Maduro wrote on twitter, “Sánchez Cerén is a legendary leader for democracy and human rights in El Salvador. The results mean another triumph for Left-wing Latin America, thank you for waking up history.”
He also quoted the 1980’s song “Sombrero Azul,” written by revolutionary Venezuelan songwriter Alí Primera , saying “Go for it Salvadoran, there is no small bird who after spreading his wings has detained his flight.”
But, as though following a new trend stretching across the continent, defeated candidate Norman Quijano of the right-wing National Republican Alliance (ARENA), refused to accept the results and has called for a full recount, insisting that he was the real winner.
The country’s electoral tribunal does not feel that a recount can make any difference given the available data. ”We put our technical teams to work all night, which is why I can tell you with certainty that the result of this election is irreversible," said Eugenio Chicas, head of the tribunal.
Quijano’s hardline stance is not unlike that which right-wing Venezuelan politician Henrique Capriles Radonski took after losing to Nicolas Maduro in the April 2013 presidential elections.
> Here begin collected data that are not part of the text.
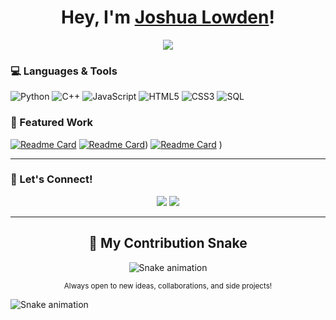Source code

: <h1 align="center">
Hey, I'm <a href="https://github.com/Jos-Low">Joshua Lowden</a>!
</h1>

<p align="center">
  <img src="https://readme-typing-svg.herokuapp.com?color=00FFCC&center=true&vCenter=true&width=550&lines=Computer+Science+Student+@+MSU;C%2B%2B+%7C+Python+%7C+JavaScript+Developer;Always+learning+something+new!">
</p>

### 💻 Languages & Tools
![Python](https://img.shields.io/badge/Python-3776AB?style=for-the-badge&logo=python&logoColor=white)
![C++](https://img.shields.io/badge/C++-00599C?style=for-the-badge&logo=cplusplus&logoColor=white)
![JavaScript](https://img.shields.io/badge/JavaScript-F7DF1E?style=for-the-badge&logo=javascript&logoColor=black)
![HTML5](https://img.shields.io/badge/HTML5-E34F26?style=for-the-badge&logo=html5&logoColor=white)
![CSS3](https://img.shields.io/badge/CSS3-1572B6?style=for-the-badge&logo=css3&logoColor=white)
![SQL](https://img.shields.io/badge/SQL-4479A1?style=for-the-badge&logo=postgresql&logoColor=white)


### 🌟 Featured Work

[![Readme Card](https://github-readme-stats.vercel.app/api/pin/?username=Jos-Low&repo=ai-task-manager&theme=tokyonight)](https://github.com/Jos-Low/Sandbox)
[![Readme Card](https://github-readme-stats.vercel.app/api/pin/?username=Jos-Low&repo=thought-recorder&theme=tokyonight)](https://github.com/Jos-Low/Syllabus-to-CSV))
[![Readme Card](https://github-readme-stats.vercel.app/api/pin/?username=Jos-Low&repo=thought-recorder&theme=tokyonight)](https://github.com/Jos-Low/CPP-Terminal-Typing-Game)
)


---

### 💬 Let's Connect!
<p align="center">
  <a href="mailto:lowdenj1@msu.edu"><img src="https://img.shields.io/badge/Email-Contact%20Me-blue?style=for-the-badge&logo=gmail"></a>
  <a href="https://github.com/Jos-Low"><img src="https://img.shields.io/badge/GitHub-Jos--Low-black?style=for-the-badge&logo=github"></a>
</p>

---

<h2 align="center">🐍 My Contribution Snake</h2>

<p align="center">
  <img src="https://github.com/Jos-Low/Jos-Low/blob/output/snake.svg" alt="Snake animation" />
</p>

</p>

<p align="center">
  <sub> Always open to new ideas, collaborations, and side projects!</sub>
</p>

![Snake animation](https://github.com/yourusername/yourusername/blob/output/github-contribution-grid-snake.svg)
It comes as little surprise to learn that both men’s campaign strategy is easily traced to one notorious adviser.
Venezuelan Marketing consultant J.J. Rendón claims on his professional webpage “We possess the necessary experience to control and cause crises of public opinion that can disestablish the legitimacy of a governmental entity or the image of a public figure.”
He has plenty of experience to fill out his resumé, having assisted in the campaigns of Enrique Peña Nieto, Juan Manuel Santos, and the public image of Porfirio Lobo who assumed leadership by questionable means after the 2009 coup that removed Honduran president Manuel Zelaya.
Rendón stayed close to Capriles throughout the electoral race and reappeared again alongside ARENA in the months of Quijano’s campaign.
The country’s electoral tribunal plans to announce the final election results on Wednesday.